[Provided entries]
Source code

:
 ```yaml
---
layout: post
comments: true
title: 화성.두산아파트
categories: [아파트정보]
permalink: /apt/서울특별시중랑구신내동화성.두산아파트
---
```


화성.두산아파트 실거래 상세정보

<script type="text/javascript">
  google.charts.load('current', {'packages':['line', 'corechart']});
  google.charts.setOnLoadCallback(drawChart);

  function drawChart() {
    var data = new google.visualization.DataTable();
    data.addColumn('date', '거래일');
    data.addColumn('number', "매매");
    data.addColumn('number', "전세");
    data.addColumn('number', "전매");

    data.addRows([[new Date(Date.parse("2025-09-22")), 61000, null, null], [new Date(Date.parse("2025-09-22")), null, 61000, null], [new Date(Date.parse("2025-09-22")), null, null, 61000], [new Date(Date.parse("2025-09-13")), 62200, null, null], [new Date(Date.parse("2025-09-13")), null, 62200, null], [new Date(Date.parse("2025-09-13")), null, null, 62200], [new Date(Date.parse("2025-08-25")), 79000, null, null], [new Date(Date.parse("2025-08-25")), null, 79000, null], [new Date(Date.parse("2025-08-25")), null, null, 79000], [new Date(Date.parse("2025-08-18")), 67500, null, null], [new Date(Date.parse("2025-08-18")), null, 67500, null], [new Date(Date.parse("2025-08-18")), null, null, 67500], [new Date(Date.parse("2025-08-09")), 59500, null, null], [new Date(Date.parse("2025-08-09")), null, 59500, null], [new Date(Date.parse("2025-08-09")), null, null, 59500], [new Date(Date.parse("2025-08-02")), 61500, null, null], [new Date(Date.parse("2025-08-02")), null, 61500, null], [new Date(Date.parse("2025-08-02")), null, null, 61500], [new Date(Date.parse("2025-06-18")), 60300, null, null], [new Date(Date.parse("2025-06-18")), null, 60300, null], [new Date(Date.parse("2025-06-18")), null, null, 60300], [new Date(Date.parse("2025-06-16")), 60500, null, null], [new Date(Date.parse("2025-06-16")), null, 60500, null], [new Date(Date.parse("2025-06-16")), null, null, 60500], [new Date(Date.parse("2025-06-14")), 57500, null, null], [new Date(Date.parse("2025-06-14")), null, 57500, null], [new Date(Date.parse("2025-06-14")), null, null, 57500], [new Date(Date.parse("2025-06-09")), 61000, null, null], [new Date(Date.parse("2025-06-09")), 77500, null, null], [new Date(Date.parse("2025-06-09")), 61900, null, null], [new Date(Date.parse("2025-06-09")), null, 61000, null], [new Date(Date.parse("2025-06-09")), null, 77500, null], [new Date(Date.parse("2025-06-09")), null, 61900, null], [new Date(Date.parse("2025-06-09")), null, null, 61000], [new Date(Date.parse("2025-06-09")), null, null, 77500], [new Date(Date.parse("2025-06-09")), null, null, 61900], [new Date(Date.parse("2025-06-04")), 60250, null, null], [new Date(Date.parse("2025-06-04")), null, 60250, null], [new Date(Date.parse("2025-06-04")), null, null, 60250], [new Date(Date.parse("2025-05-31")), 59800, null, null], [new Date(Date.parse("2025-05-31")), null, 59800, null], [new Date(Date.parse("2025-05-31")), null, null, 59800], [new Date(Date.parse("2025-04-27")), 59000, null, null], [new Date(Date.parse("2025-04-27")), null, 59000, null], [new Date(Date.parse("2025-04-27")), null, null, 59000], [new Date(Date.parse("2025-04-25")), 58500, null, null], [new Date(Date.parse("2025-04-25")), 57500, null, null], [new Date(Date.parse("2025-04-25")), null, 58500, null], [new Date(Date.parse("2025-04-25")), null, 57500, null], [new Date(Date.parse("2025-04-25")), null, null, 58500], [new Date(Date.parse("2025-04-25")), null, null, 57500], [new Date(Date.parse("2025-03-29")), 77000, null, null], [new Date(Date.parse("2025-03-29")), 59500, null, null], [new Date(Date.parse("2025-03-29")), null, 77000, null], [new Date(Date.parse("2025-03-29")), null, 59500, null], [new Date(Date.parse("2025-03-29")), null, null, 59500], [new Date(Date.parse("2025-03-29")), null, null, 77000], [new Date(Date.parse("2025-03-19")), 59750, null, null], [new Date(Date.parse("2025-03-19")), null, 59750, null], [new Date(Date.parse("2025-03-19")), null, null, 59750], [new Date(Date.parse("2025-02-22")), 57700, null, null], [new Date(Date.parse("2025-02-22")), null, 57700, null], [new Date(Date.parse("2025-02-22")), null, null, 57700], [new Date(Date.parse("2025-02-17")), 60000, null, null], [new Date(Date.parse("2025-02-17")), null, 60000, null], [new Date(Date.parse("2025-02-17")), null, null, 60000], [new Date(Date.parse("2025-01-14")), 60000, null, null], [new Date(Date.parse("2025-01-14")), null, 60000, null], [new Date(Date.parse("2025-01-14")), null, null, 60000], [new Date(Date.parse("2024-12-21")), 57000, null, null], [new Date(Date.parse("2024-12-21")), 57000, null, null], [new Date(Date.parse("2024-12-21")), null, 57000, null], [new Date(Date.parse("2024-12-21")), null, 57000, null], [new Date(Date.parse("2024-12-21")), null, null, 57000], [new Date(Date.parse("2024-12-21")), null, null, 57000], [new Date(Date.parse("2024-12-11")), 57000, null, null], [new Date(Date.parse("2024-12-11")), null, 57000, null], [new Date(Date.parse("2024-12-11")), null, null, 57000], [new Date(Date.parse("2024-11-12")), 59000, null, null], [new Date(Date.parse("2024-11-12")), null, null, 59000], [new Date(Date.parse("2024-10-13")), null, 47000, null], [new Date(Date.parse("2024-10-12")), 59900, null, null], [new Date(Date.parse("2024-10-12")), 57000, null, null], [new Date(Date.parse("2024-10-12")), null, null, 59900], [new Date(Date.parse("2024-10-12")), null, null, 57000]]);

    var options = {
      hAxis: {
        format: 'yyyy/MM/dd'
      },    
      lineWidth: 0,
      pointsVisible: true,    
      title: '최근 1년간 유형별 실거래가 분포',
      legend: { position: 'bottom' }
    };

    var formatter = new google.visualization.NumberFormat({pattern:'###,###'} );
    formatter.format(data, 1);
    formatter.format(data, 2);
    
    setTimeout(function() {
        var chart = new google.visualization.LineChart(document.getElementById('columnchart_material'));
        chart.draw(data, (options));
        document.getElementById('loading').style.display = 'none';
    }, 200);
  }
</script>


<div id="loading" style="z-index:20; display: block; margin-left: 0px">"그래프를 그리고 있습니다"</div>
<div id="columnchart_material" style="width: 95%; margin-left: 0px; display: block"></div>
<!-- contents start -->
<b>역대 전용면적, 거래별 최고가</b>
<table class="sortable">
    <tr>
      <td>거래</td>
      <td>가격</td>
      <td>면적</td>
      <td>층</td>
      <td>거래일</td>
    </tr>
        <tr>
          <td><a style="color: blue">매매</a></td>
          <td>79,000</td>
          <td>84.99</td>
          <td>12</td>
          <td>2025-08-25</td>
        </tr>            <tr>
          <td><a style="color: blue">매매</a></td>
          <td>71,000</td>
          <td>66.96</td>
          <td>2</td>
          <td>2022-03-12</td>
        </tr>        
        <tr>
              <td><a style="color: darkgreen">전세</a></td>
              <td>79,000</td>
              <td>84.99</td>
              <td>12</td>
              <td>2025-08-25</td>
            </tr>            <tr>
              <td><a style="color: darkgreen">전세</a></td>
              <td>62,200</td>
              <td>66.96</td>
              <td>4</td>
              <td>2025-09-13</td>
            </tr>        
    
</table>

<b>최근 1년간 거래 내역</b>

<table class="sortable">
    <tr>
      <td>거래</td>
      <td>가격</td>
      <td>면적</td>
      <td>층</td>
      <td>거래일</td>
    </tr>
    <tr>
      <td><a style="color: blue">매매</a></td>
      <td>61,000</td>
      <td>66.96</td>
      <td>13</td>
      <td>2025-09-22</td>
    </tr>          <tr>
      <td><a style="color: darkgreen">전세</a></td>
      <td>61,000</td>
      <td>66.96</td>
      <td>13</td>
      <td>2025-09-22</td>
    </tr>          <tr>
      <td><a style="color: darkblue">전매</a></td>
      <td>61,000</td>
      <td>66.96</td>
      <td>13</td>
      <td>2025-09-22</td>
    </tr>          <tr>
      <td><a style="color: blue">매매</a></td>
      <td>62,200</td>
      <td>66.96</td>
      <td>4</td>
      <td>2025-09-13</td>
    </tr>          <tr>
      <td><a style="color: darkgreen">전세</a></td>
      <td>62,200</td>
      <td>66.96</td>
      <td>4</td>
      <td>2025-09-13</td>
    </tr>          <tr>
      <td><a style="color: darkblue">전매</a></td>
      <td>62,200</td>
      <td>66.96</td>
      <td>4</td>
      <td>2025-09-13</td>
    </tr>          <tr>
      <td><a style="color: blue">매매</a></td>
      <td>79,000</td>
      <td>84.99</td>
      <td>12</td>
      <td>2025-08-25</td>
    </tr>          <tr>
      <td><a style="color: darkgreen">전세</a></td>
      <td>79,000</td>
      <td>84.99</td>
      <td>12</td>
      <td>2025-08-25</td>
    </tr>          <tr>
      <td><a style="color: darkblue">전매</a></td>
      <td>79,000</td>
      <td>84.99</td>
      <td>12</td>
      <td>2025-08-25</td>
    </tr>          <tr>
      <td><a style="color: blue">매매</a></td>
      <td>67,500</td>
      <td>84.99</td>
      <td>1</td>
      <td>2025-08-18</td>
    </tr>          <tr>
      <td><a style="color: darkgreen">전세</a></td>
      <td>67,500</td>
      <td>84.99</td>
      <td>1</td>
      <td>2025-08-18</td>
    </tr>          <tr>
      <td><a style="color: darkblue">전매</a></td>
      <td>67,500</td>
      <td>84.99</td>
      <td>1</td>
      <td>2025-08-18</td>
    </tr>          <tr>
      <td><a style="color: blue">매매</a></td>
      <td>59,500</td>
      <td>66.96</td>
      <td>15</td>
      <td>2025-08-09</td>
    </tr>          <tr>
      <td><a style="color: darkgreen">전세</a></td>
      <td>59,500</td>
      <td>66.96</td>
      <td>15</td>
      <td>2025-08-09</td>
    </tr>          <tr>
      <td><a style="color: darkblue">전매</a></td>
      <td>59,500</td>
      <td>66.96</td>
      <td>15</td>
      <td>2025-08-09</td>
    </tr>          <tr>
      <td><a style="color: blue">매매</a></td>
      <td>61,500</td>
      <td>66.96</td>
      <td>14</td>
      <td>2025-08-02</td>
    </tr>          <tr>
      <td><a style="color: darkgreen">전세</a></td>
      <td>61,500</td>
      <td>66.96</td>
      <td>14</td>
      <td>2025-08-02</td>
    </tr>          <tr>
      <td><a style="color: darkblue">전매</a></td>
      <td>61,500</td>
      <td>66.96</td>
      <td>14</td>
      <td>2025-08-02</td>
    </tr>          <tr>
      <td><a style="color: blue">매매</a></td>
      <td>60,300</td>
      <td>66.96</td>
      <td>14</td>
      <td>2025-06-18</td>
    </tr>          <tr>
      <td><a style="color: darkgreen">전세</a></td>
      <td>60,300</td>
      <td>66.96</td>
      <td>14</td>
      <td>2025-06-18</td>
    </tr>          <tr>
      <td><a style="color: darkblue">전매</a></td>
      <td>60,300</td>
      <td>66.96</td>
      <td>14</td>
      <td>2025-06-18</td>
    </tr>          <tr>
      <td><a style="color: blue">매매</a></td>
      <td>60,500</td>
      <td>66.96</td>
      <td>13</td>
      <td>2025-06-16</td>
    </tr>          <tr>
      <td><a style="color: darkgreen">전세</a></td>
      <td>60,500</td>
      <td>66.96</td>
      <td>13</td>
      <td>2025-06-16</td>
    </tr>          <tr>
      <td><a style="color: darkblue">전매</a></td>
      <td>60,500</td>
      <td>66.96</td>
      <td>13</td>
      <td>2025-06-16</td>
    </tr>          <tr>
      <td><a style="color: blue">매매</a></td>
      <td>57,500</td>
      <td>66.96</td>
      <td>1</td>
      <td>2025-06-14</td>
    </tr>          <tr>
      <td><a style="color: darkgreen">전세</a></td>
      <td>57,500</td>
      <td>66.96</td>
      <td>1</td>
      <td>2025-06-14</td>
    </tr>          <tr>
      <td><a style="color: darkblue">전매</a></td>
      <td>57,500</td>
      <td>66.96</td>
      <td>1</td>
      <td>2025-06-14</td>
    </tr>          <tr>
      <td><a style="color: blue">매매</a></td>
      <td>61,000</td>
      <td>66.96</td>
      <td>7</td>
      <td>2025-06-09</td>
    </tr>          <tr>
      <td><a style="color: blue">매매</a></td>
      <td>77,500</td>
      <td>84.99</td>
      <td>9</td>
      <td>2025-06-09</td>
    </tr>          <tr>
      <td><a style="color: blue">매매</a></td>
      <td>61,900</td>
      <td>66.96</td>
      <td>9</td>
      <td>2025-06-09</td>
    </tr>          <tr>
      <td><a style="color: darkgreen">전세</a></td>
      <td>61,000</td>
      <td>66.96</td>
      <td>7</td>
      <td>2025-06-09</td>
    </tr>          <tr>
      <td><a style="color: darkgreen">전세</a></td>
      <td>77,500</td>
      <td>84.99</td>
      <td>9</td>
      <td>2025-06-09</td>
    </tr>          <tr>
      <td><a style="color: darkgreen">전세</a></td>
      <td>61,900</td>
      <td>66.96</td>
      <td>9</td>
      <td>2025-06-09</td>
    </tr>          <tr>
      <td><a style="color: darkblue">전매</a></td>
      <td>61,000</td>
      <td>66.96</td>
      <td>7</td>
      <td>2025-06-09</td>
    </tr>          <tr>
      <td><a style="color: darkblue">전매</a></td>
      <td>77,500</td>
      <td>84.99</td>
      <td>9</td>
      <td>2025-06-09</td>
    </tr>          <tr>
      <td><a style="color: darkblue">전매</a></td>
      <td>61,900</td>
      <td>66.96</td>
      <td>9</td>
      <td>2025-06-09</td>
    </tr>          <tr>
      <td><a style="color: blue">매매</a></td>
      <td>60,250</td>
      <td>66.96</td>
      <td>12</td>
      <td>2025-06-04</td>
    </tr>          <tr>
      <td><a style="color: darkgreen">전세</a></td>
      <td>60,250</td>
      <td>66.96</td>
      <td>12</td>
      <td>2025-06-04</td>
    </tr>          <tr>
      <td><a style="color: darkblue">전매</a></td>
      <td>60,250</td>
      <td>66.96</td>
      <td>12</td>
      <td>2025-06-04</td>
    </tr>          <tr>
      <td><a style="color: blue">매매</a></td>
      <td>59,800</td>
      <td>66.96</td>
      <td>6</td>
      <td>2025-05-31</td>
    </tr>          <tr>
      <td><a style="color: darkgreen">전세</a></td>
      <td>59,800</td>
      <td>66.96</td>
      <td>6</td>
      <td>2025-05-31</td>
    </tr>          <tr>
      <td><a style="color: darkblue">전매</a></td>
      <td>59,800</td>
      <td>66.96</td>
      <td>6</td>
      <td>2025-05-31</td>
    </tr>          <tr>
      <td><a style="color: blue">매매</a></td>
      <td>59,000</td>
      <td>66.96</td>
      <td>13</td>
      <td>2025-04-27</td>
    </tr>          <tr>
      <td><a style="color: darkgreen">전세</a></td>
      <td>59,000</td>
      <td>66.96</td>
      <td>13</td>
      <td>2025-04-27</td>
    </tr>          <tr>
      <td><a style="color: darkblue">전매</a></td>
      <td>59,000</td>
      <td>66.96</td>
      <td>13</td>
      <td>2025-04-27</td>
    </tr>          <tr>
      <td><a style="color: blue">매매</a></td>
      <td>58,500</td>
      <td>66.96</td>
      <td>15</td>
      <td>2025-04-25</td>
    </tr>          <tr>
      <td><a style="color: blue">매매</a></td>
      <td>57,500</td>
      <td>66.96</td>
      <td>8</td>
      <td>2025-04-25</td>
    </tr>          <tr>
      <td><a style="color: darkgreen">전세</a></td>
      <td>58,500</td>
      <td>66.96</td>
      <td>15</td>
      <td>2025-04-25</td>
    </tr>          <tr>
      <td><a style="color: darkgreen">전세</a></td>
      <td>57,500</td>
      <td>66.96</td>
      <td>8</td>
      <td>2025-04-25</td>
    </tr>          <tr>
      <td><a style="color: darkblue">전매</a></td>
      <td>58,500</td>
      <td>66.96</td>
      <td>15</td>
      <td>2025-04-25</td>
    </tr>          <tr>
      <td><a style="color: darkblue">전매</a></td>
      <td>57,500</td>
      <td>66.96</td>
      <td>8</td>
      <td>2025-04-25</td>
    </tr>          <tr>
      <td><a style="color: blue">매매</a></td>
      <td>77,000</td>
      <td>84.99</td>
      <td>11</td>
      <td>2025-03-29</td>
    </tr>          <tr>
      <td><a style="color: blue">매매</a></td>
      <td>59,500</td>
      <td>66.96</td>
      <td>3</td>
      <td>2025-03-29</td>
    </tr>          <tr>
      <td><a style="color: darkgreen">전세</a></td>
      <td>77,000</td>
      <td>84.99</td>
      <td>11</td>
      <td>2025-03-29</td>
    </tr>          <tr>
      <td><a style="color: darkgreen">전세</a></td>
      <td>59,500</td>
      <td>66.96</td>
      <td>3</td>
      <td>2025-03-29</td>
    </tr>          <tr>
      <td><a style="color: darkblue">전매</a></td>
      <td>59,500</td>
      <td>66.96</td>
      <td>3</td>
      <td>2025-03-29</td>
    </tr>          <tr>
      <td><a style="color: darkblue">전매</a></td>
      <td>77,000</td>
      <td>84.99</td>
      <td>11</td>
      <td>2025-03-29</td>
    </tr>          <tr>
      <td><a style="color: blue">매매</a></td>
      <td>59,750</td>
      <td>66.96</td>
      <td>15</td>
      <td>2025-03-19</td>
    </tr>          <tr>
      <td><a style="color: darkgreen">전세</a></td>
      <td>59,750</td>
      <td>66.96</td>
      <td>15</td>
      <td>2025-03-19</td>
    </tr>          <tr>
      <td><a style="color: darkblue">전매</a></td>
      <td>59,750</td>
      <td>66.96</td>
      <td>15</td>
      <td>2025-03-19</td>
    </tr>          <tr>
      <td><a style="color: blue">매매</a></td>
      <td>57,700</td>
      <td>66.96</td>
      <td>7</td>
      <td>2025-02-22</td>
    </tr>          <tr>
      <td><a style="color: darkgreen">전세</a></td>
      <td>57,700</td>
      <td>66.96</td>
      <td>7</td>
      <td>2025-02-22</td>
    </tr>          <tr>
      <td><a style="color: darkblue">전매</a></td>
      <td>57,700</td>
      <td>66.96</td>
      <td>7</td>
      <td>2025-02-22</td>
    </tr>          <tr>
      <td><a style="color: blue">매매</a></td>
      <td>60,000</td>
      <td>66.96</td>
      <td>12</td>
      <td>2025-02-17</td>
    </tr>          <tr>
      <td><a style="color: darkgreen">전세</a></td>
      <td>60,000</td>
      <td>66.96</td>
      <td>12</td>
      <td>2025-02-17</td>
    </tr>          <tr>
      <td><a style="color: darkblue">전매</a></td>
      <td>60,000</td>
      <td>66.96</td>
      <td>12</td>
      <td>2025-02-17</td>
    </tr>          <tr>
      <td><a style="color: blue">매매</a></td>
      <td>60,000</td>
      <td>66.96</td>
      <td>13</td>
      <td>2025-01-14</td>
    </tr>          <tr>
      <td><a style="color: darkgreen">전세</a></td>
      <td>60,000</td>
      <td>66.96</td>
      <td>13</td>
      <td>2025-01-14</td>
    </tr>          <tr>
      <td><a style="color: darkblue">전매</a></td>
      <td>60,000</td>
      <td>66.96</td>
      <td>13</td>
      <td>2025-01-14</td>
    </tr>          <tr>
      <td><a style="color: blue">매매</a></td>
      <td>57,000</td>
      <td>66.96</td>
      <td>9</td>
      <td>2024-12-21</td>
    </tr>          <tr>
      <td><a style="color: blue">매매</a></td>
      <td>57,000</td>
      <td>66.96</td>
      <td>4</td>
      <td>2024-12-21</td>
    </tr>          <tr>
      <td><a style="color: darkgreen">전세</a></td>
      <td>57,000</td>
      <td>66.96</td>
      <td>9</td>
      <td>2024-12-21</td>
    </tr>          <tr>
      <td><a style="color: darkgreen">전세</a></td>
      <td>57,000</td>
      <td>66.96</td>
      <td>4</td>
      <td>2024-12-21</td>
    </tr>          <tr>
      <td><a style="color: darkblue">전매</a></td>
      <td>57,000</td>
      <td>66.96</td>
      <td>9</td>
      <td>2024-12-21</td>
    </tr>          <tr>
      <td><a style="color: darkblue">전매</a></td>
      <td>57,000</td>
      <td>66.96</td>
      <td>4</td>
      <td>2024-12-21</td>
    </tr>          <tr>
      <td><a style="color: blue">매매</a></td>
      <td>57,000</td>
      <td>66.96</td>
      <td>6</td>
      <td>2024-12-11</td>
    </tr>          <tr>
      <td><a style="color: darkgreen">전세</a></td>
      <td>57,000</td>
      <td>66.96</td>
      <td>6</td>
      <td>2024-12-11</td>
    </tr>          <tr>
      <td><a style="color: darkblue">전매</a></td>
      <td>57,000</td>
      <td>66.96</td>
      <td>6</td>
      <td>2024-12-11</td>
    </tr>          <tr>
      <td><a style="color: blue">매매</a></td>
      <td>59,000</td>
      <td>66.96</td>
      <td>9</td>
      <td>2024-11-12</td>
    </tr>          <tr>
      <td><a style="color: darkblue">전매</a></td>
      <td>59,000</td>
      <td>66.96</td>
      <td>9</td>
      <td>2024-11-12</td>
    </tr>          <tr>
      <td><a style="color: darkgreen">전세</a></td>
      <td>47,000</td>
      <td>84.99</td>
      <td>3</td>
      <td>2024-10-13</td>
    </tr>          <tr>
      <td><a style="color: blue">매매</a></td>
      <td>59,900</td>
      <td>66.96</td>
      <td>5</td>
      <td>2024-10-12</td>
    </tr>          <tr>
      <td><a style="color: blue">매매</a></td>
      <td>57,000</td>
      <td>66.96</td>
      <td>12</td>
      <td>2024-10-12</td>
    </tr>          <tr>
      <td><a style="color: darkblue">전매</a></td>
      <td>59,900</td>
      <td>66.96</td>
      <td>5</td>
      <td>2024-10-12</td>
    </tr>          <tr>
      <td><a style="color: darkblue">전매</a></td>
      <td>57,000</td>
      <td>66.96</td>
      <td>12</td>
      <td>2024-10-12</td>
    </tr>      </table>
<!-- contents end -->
[/Provided entries]
Work order: Scan the records above for the string "document", then copy each line where it turns up.

Solved exercise:
        var chart = new google.visualization.LineChart(document.getElementById('columnchart_material'));
        document.getElementById('loading').style.display = 'none';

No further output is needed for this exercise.